Computing the fiber over $(0,0)$ for the normalization $\operatorname{Spec} \Bbb C[t]\to\operatorname{Spec} \Bbb C[x,y]/(y^2-x^2(x+1))$ Let $R=\mathbb{C}[x,y]/(y^2 -x^2 (x+1))$. Setting $t:=y/x$, we can show that $R[t]=\mathbb{C}[t]$ and use it to conclude that $R[t]$ is the normalization of $R.$
Now consider the corresponding normalization map $\phi:\operatorname{Spec}(\mathbb{C}[t])\rightarrow \operatorname{Spec}(R)$. My goal is to show that the fiber of $(x,y)\in \operatorname{Spec}(R)$ has exactly two points.
My idea was to make use of the fact that there is a natural bijection between $\phi^{-1}((x,y))$ and $\operatorname{Spec}(k((x,y))\otimes_R R[t])$, where $k((x,y)):=R_{(x,y)}/(x,y)_{(x,y)}$ is the residue field of $(x,y)$.

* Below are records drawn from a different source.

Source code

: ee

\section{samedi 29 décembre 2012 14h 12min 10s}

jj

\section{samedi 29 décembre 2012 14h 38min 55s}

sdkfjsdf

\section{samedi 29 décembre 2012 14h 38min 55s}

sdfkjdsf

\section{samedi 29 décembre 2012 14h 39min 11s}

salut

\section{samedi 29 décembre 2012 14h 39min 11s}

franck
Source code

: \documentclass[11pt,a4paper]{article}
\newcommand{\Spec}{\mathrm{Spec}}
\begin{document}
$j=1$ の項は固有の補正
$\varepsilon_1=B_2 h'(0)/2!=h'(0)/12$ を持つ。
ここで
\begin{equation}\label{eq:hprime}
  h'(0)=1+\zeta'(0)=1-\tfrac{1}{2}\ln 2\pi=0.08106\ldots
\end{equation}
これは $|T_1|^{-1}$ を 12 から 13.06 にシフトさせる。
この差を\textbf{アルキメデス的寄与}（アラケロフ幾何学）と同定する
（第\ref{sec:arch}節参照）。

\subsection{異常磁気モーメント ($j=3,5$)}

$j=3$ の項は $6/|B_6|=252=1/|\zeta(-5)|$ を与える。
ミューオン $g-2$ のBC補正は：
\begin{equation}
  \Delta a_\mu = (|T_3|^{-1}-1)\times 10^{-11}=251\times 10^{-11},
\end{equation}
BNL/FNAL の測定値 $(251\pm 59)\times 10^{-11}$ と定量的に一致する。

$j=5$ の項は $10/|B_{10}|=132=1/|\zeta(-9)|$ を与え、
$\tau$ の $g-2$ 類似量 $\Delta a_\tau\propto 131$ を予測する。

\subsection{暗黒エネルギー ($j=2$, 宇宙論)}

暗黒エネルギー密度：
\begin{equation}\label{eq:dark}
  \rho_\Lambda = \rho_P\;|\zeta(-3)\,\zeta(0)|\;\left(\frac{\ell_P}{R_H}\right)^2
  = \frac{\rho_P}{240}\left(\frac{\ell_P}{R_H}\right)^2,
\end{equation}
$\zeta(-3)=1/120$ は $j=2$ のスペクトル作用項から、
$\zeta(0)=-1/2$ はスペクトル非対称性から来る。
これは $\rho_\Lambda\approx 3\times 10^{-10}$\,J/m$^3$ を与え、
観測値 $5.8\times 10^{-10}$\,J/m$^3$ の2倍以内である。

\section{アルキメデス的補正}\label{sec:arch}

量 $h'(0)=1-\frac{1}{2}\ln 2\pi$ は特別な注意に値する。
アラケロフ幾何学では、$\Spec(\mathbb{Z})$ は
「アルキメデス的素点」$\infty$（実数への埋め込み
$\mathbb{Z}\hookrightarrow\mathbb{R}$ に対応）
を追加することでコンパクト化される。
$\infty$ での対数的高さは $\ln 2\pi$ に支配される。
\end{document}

But I'm currently stuck on computing $\operatorname{Spec}(k((x,y))\otimes_R R[t])$. So any hint/help will be extremely useful.
Also, is there a different approach to prove the same result?
Thanks in advance.
 A: First, you can simplify $k((x,y))$ a little - for a maximal ideal $m\subset R$, $R_m/m_m$ is the same as $R/m$. So we're looking to understand what $R[t]\otimes_R R/(x,y)\cong R[t]/(x,y)$ is (ref for the last simplification).

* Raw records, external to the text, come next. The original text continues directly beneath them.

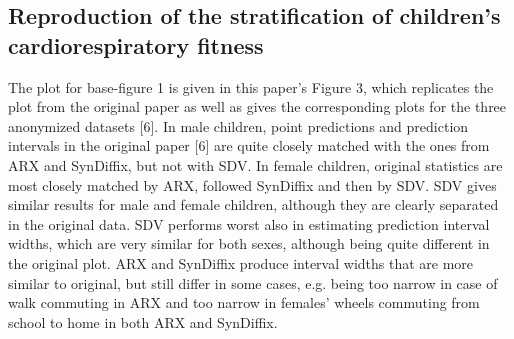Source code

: \documentclass[10pt]{article}
\newcommand{\mycite}[1]{[#1]}
\begin{document}
%
%

\subsection*{Reproduction of the stratification of children's cardiorespiratory fitness}

The plot for base-figure 1 is given in this paper's Figure 3, which replicates the plot from the original paper as well as gives the corresponding plots for the three anonymized datasets \mycite{6}.
In male children, point predictions and prediction intervals in the original paper \mycite{6} are quite closely matched with the ones from ARX and SynDiffix, but not with SDV. 
In female children, original statistics are most closely matched by ARX, followed SynDiffix and then by SDV.
SDV gives similar results for male and female children, although they are clearly separated in the original data. SDV performs worst also in estimating prediction interval widths, which are very similar for both sexes, although being quite different in the original plot. ARX and SynDiffix produce interval widths that are more similar to original, but still differ in some cases, e.g. being too narrow in case of walk commuting in ARX and too narrow in females' wheels commuting from school to home in both ARX and SynDiffix.
\end{document}

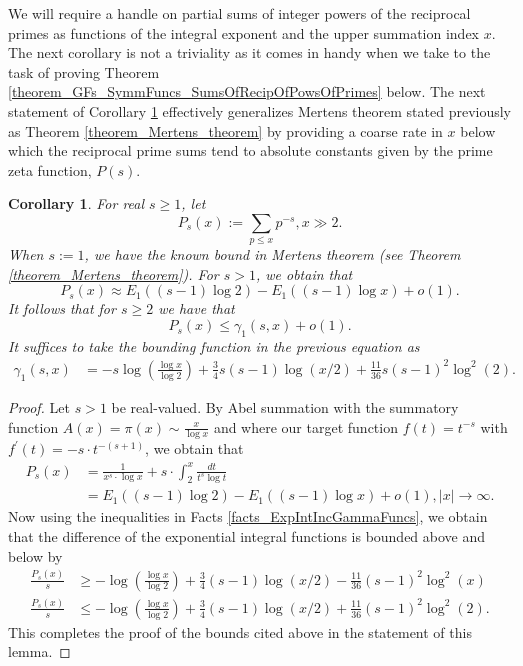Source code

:\documentclass[11pt,reqno,a4letter]{article}
\numberwithin{figure}{section}
\numberwithin{table}{section}
\theoremstyle{plain}
\newtheorem{cor}[theorem]{Corollary}
\numberwithin{theorem}{section}
\theoremstyle{definition}
\newcommand{\NBRef}[1]{}
\begin{document}
We will require a handle on partial sums of integer powers of the reciprocal primes as 
functions of the integral exponent and the upper summation index $x$. 
The next corollary is not a triviality as it comes in handy when we take to the task of 
proving Theorem \ref{theorem_GFs_SymmFuncs_SumsOfRecipOfPowsOfPrimes} below. 
The next statement of Corollary \ref{cor_PartialSumsOfReciprocalsOfPrimePowers} 
effectively generalizes Mertens theorem stated previously as Theorem \ref{theorem_Mertens_theorem} 
by providing a coarse rate in $x$ below which the reciprocal prime sums tend to 
absolute constants given by the prime zeta function, $P(s)$. 

\begin{cor} 
\label{cor_PartialSumsOfReciprocalsOfPrimePowers} 
For real $s \geq 1$, let 
\[
P_s(x) := \sum_{p \leq x} p^{-s}, x \gg 2. 
\]
When $s := 1$, we have the known bound in Mertens theorem 
(see Theorem \ref{theorem_Mertens_theorem}). For $s > 1$, we obtain that 
\[
P_s(x) \approx E_1((s-1) \log 2) - E_1((s-1) \log x) + o(1). 
\]
It follows that for $s \geq 2$ we have that 
\[
P_s(x) \leq \gamma_1(s, x) + o(1). 
\]
It suffices to take the bounding function in the previous equation as 
\begin{align*}
\gamma_1(s, x) & = -s\log\left(\frac{\log x}{\log 2}\right) + \frac{3}{4}s(s-1) \log(x/2) + 
     \frac{11}{36} s(s-1)^2 \log^2(2). 
\end{align*}
\end{cor} 
\NBRef{A05-2020-04-26} 
\begin{proof} 
Let $s > 1$ be real-valued. 
By Abel summation with the summatory function $A(x) = \pi(x) \sim \frac{x}{\log x}$ and where 
our target function $f(t) = t^{-s}$ with $f^{\prime}(t) = -s \cdot t^{-(s+1)}$, we obtain that 
\begin{align*} 
P_s(x) & = \frac{1}{x^s \cdot \log x} + s \cdot \int_2^{x} \frac{dt}{t^s \log t} \\ 
     & = E_1((s-1) \log 2) - E_1((s-1) \log x) + o(1), |x| \rightarrow \infty. 
\end{align*} 
Now using the inequalities in Facts \ref{facts_ExpIntIncGammaFuncs}, we obtain that the 
difference of the exponential integral functions is bounded above and below by 
\begin{align*} 
\frac{P_s(x)}{s} & \geq -\log\left(\frac{\log x}{\log 2}\right) + \frac{3}{4}(s-1) \log(x/2) - 
     \frac{11}{36} (s-1)^2 \log^2(x) \\ 
\frac{P_s(x)}{s} & \leq -\log\left(\frac{\log x}{\log 2}\right) + \frac{3}{4}(s-1) \log(x/2) + 
     \frac{11}{36} (s-1)^2 \log^2(2). 
\end{align*} 
This completes the proof of the bounds cited above in the statement of this lemma. 
\end{proof} 
\end{document}
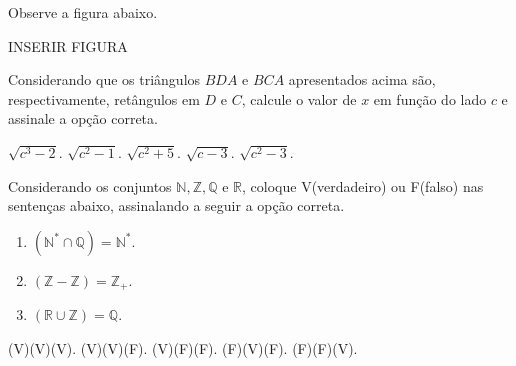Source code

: \begin{question}%
Observe a figura abaixo.

INSERIR FIGURA

Considerando que os triângulos \(BDA\) e \(BCA\) apresentados acima são, respectivamente, retângulos em \(D\) e \(C\), calcule o valor de \(x\) em função do lado \(c\) e assinale a opção correta.
    \begin{tasks}
        \task \(\sqrt{c^3 - 2}\).
        \task \(\sqrt{c^2 - 1}\). 
        \task \(\sqrt{c^2 + 5}\).
        \task \(\sqrt{c - 3}\).
        \task \(\sqrt{c^2 -3}\).
    \end{tasks}
\end{question}

\begin{question}%
Considerando os conjuntos \(\mathbb{N},\mathbb{Z},\mathbb{Q}\) e \(\mathbb{R}\), coloque V(verdadeiro) ou F(falso) nas sentenças abaixo, assinalando a seguir a opção correta.

\begin{enumerate}[label=(~~)]
    \item \( (\mathbb{N}^{*} \cap \mathbb{Q}) = \mathbb{N}^{*}\).
    \item \( (\mathbb{Z} - \mathbb{Z}) = \mathbb{Z_{+}}\).
    \item \( ( \mathbb{R} \cup \mathbb{Z}) = \mathbb{Q}\).
\end{enumerate}
    \begin{tasks}
        \task (V)(V)(V).
        \task (V)(V)(F).
        \task (V)(F)(F).
        \task (F)(V)(F).
        \task (F)(F)(V).
    \end{tasks}
\end{question}
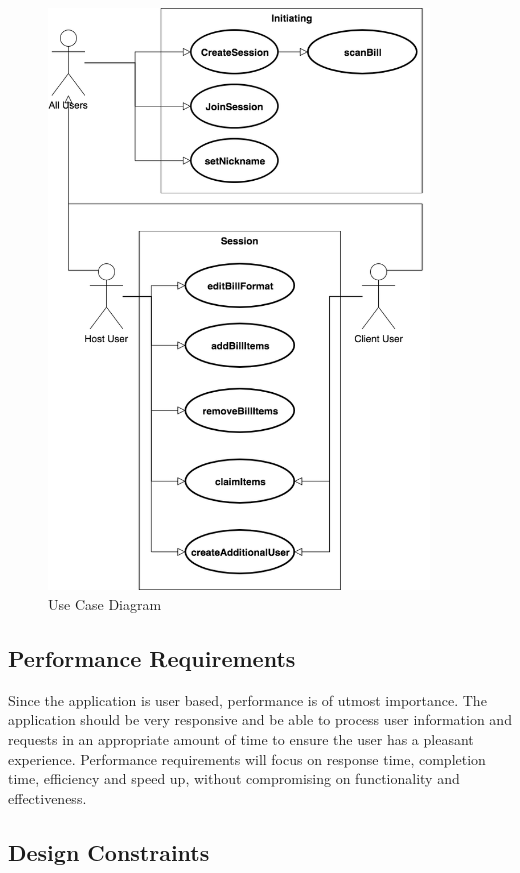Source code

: \documentclass[12pt,a4paper]{article}
\begin{document}
			\begin{figure}[H]
			  \includegraphics[width=0.9\textwidth]{diagrams/usecase.png}
			   \vspace{0.1cm}
			    \caption{Use Case Diagram}
			    \label{Use Case Diagram}
			\end{figure}

	\subsection{Performance Requirements}
		Since the application is user based, performance is of utmost importance. The application should be very responsive and be able to process user information and requests in an appropriate amount of time to ensure the user has a pleasant experience. Performance requirements will focus on response time, completion time, efficiency and speed up, without compromising on functionality and effectiveness.
	\subsection{Design Constraints}
\end{document}
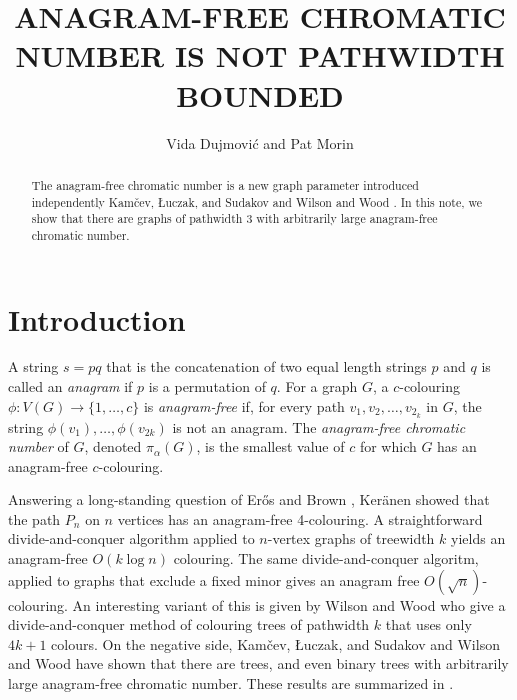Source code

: \documentclass{patmorin}
\title{\MakeUppercase{Anagram-Free Chromatic Number is not Pathwidth Bounded}}
\author{Vida Dujmović and Pat Morin}%
\begin{document}
\maketitle
%
\begin{abstract}
  The anagram-free chromatic number is a new graph parameter introduced
  independently Kamčev, Łuczak, and Sudakov \cite{kamcev.luczak.ea:anagram-free}
  and Wilson and Wood \cite{wilson.wood:anagram-free}.  In this note, we show
  that there are graphs of pathwidth 3 with arbitrarily large anagram-free
  chromatic number.
\end{abstract}
%
%


\section{Introduction}

A string $s=pq$ that is the concatenation of two equal length strings
 $p$ and $q$ is called an \emph{anagram} if $p$ is a permutation of $q$.
For a graph $G$, a $c$-colouring $\phi:V(G)\to\{1,\ldots,c\}$ is
\emph{anagram-free} if, for every path $v_1,v_2,\ldots,v_{2_k}$ in
$G$, the string $\phi(v_1),\ldots,\phi(v_{2k})$ is not an anagram.  The
\emph{anagram-free chromatic number} of $G$, denoted $\pi_\alpha(G)$, is
the smallest value of $c$ for which $G$ has an anagram-free $c$-colouring.

Answering a long-standing question of Er\H{o}s and Brown \cite{X},
Ker\"anen showed that the path $P_n$ on $n$ vertices has an anagram-free
4-colouring.  A straightforward divide-and-conquer algorithm applied to
$n$-vertex graphs of treewidth $k$ yields an anagram-free $O(k\log n)$
colouring.  The same divide-and-conquer algoritm, applied to graphs that
exclude a fixed minor gives an anagram free $O(\sqrt{n})$-colouring.
An interesting variant of this is given by Wilson and Wood \cite{X}
who give a divide-and-conquer method of colouring trees of pathwidth $k$
that uses only $4k+1$ colours.  On the negative side, Kamčev, Łuczak,
and Sudakov \cite{kamcev.luczak.ea:anagram-free} and Wilson and Wood
\cite{wilson.wood:anagram-free} have shown that there are trees, and
even binary trees with arbitrarily large anagram-free chromatic number.
These results are summarized in .
\end{document}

Next, we need to do a little better with understanding what $R[t]$ is. Let's play around a little with $t$: as $t=\frac{y}{x}$, we get that $t^2=\frac{y^2}{x^2}$. But as $y^2=x^2(x+1)$, we actually have $t^2=x+1$. So we can write $x=t^2-1$ and $y=xt=t^3-t$, so it turns out that $R[t]\cong k[t]$ and the map $R\to k[t]$ is given by sending $x\mapsto t^2-1$ and $y\mapsto t^3-t$. This puts us down to considering $k[t]/(t^2-1,t^3-t)=k[t]/(t^2-1)$. As long as the characteristic of your field is not 2, $t^2-1$ splits in to distinct linear factors and so we find that $k[t]/(t^2-1)\cong k^2$ as rings. The spectrum of this ring is two points, and you're done.

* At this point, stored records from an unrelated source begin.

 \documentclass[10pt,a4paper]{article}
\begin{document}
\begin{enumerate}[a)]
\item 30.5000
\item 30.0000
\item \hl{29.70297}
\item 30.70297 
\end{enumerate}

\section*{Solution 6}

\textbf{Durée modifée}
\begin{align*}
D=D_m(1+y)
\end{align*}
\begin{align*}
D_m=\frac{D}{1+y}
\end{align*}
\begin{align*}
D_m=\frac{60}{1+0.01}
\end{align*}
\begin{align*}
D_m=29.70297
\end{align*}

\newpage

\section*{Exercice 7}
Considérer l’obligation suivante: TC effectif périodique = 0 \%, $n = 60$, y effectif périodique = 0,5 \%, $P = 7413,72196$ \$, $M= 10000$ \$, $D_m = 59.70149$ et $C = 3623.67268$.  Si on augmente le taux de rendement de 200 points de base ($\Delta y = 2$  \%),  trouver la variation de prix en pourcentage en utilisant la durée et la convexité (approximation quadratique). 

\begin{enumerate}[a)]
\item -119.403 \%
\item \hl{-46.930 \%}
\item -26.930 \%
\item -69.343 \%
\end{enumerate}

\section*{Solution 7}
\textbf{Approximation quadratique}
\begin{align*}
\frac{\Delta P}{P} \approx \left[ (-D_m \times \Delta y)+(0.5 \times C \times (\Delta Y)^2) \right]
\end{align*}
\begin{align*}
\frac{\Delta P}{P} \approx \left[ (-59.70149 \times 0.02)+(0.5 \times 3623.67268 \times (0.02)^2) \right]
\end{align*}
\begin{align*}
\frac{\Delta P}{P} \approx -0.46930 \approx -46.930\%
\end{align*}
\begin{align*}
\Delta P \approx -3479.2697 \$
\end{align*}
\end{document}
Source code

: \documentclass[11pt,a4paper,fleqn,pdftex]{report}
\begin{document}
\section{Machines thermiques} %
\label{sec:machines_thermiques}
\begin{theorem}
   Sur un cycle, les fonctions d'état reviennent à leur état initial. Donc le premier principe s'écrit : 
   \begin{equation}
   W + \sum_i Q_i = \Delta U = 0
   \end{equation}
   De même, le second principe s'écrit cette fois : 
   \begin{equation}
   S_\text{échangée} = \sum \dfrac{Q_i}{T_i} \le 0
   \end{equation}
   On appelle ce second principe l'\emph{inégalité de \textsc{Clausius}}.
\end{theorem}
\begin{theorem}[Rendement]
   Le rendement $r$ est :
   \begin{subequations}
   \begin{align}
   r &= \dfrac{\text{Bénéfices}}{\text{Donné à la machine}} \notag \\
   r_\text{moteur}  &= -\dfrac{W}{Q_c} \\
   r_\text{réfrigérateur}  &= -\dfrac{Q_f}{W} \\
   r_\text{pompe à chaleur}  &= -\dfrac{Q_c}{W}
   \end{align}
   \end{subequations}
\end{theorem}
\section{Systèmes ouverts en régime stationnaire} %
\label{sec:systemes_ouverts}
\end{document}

A: The question is stated in geometric language, and probably the other answer is what you are looking for, but let me try a purely algebraic approach.
Since $t=y/x$ and $y^2=x^2(x+1)$ in $R$, we get $x=t^2-1$ and $y=t(t^2-1)$, so $R=\mathbb C[t^2-1,t(t^2-1)]$ and $S:=R[t]=\mathbb C[t]$. The maximal ideals of $S$ are of the form $fS$ with $f$ an irreducible polynomial (equivalently, $\deg f=1$). We are looking for the maximal ideals lying over $(t^2-1,t(t^2-1))$, that is, $fS\cap R=(t^2-1,t(t^2-1))$. In particular, $t^2-1\in fS$, and this shows that $f=t\pm1$.